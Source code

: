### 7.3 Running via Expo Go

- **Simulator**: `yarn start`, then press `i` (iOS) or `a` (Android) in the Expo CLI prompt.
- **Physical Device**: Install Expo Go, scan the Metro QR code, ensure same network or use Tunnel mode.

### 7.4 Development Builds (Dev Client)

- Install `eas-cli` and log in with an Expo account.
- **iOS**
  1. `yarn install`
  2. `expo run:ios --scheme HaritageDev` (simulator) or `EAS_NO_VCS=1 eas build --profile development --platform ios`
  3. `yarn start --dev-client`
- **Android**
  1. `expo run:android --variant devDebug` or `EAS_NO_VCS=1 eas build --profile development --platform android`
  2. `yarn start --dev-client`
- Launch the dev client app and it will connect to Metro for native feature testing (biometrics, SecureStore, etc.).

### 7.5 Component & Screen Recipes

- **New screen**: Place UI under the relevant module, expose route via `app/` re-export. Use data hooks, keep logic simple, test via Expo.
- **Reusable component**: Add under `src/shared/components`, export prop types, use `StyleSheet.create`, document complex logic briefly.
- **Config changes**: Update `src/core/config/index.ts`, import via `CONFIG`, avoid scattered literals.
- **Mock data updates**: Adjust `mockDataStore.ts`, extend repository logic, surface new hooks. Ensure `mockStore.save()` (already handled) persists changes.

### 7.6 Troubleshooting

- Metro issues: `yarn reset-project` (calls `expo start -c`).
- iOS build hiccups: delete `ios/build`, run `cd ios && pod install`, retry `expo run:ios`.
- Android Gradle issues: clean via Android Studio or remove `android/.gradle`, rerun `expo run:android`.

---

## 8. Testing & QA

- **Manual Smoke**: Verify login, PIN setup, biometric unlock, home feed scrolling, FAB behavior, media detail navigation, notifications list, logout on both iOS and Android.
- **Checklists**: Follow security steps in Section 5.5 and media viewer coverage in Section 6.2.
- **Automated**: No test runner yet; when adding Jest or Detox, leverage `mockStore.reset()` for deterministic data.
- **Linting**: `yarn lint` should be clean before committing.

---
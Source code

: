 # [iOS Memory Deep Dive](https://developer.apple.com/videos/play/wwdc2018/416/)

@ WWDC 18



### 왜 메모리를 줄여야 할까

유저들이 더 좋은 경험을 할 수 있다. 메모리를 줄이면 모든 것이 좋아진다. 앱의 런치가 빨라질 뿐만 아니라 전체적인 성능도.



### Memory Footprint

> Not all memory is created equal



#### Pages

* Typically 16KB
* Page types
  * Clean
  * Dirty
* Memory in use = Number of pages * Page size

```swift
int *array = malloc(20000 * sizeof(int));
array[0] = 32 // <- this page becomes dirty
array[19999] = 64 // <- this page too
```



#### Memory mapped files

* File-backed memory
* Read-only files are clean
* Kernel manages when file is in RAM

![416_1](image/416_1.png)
━━━━━━━━━━━━━━━━━━━━
**What the task asks**
Give back all of the data exactly, with every line intact.

**Response to the task**
Source code

:### 7.3 Running via Expo Go

- **Simulator**: `yarn start`, then press `i` (iOS) or `a` (Android) in the Expo CLI prompt.
- **Physical Device**: Install Expo Go, scan the Metro QR code, ensure same network or use Tunnel mode.

### 7.4 Development Builds (Dev Client)

- Install `eas-cli` and log in with an Expo account.
- **iOS**
  1. `yarn install`
  2. `expo run:ios --scheme HaritageDev` (simulator) or `EAS_NO_VCS=1 eas build --profile development --platform ios`
  3. `yarn start --dev-client`
- **Android**
  1. `expo run:android --variant devDebug` or `EAS_NO_VCS=1 eas build --profile development --platform android`
  2. `yarn start --dev-client`
- Launch the dev client app and it will connect to Metro for native feature testing (biometrics, SecureStore, etc.).

### 7.5 Component & Screen Recipes

- **New screen**: Place UI under the relevant module, expose route via `app/` re-export. Use data hooks, keep logic simple, test via Expo.
- **Reusable component**: Add under `src/shared/components`, export prop types, use `StyleSheet.create`, document complex logic briefly.
- **Config changes**: Update `src/core/config/index.ts`, import via `CONFIG`, avoid scattered literals.
- **Mock data updates**: Adjust `mockDataStore.ts`, extend repository logic, surface new hooks. Ensure `mockStore.save()` (already handled) persists changes.

### 7.6 Troubleshooting

- Metro issues: `yarn reset-project` (calls `expo start -c`).
- iOS build hiccups: delete `ios/build`, run `cd ios && pod install`, retry `expo run:ios`.
- Android Gradle issues: clean via Android Studio or remove `android/.gradle`, rerun `expo run:android`.

---

## 8. Testing & QA

- **Manual Smoke**: Verify login, PIN setup, biometric unlock, home feed scrolling, FAB behavior, media detail navigation, notifications list, logout on both iOS and Android.
- **Checklists**: Follow security steps in Section 5.5 and media viewer coverage in Section 6.2.
- **Automated**: No test runner yet; when adding Jest or Detox, leverage `mockStore.reset()` for deterministic data.
- **Linting**: `yarn lint` should be clean before committing.

---
Source code

: # [iOS Memory Deep Dive](https://developer.apple.com/videos/play/wwdc2018/416/)

@ WWDC 18



### 왜 메모리를 줄여야 할까

유저들이 더 좋은 경험을 할 수 있다. 메모리를 줄이면 모든 것이 좋아진다. 앱의 런치가 빨라질 뿐만 아니라 전체적인 성능도.



### Memory Footprint

> Not all memory is created equal



#### Pages

* Typically 16KB
* Page types
  * Clean
  * Dirty
* Memory in use = Number of pages * Page size

```swift
int *array = malloc(20000 * sizeof(int));
array[0] = 32 // <- this page becomes dirty
array[19999] = 64 // <- this page too
```



#### Memory mapped files

* File-backed memory
* Read-only files are clean
* Kernel manages when file is in RAM

![416_1](image/416_1.png)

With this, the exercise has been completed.